___ Dataset entries ___
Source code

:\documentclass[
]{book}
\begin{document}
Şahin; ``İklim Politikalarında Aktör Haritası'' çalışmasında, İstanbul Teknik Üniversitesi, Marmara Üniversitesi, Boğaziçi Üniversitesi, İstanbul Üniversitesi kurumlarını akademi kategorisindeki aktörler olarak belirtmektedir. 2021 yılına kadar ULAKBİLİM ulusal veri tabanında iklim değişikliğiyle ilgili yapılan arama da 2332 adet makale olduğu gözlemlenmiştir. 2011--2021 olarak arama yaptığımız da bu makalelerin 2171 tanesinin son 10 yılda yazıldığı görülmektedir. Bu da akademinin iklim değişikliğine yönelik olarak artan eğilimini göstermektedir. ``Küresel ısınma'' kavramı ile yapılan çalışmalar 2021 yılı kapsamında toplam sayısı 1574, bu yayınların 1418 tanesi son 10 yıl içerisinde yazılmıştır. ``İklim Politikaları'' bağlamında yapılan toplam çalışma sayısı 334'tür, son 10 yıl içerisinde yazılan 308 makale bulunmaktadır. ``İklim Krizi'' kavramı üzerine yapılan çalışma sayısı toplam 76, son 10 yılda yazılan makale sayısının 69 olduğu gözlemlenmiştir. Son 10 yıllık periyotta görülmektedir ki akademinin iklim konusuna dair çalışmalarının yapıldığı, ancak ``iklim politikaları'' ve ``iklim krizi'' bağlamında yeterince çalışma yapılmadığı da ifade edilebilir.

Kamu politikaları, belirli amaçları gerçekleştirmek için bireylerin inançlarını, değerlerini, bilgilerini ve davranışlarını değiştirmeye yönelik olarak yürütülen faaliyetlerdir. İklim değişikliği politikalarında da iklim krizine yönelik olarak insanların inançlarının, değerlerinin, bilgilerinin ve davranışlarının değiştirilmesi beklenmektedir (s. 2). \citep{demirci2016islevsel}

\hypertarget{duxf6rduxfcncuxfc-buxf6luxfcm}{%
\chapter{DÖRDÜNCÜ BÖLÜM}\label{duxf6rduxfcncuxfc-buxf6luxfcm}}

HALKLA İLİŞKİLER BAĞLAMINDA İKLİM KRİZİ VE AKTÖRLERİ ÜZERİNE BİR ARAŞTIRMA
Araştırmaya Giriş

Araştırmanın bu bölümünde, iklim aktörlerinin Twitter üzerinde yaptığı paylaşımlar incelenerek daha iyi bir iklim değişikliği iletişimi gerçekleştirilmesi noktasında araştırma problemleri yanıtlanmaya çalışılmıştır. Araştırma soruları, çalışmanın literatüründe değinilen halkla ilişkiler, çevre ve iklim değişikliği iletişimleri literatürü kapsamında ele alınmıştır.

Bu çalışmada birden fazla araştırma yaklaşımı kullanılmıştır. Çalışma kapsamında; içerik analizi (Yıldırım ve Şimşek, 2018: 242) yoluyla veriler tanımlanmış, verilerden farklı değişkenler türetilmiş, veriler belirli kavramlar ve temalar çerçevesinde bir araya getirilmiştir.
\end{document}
___
** What is required **
From the records above, transcribe exactly the run of lines that opens with the line holding "HALKLA İLİŞKİLER BAĞLAMINDA" and closes with the line holding "Araştırmanın bu bölümünde, iklim", both included.

** Task answer **
HALKLA İLİŞKİLER BAĞLAMINDA İKLİM KRİZİ VE AKTÖRLERİ ÜZERİNE BİR ARAŞTIRMA
Araştırmaya Giriş

Araştırmanın bu bölümünde, iklim aktörlerinin Twitter üzerinde yaptığı paylaşımlar incelenerek daha iyi bir iklim değişikliği iletişimi gerçekleştirilmesi noktasında araştırma problemleri yanıtlanmaya çalışılmıştır. Araştırma soruları, çalışmanın literatüründe değinilen halkla ilişkiler, çevre ve iklim değişikliği iletişimleri literatürü kapsamında ele alınmıştır.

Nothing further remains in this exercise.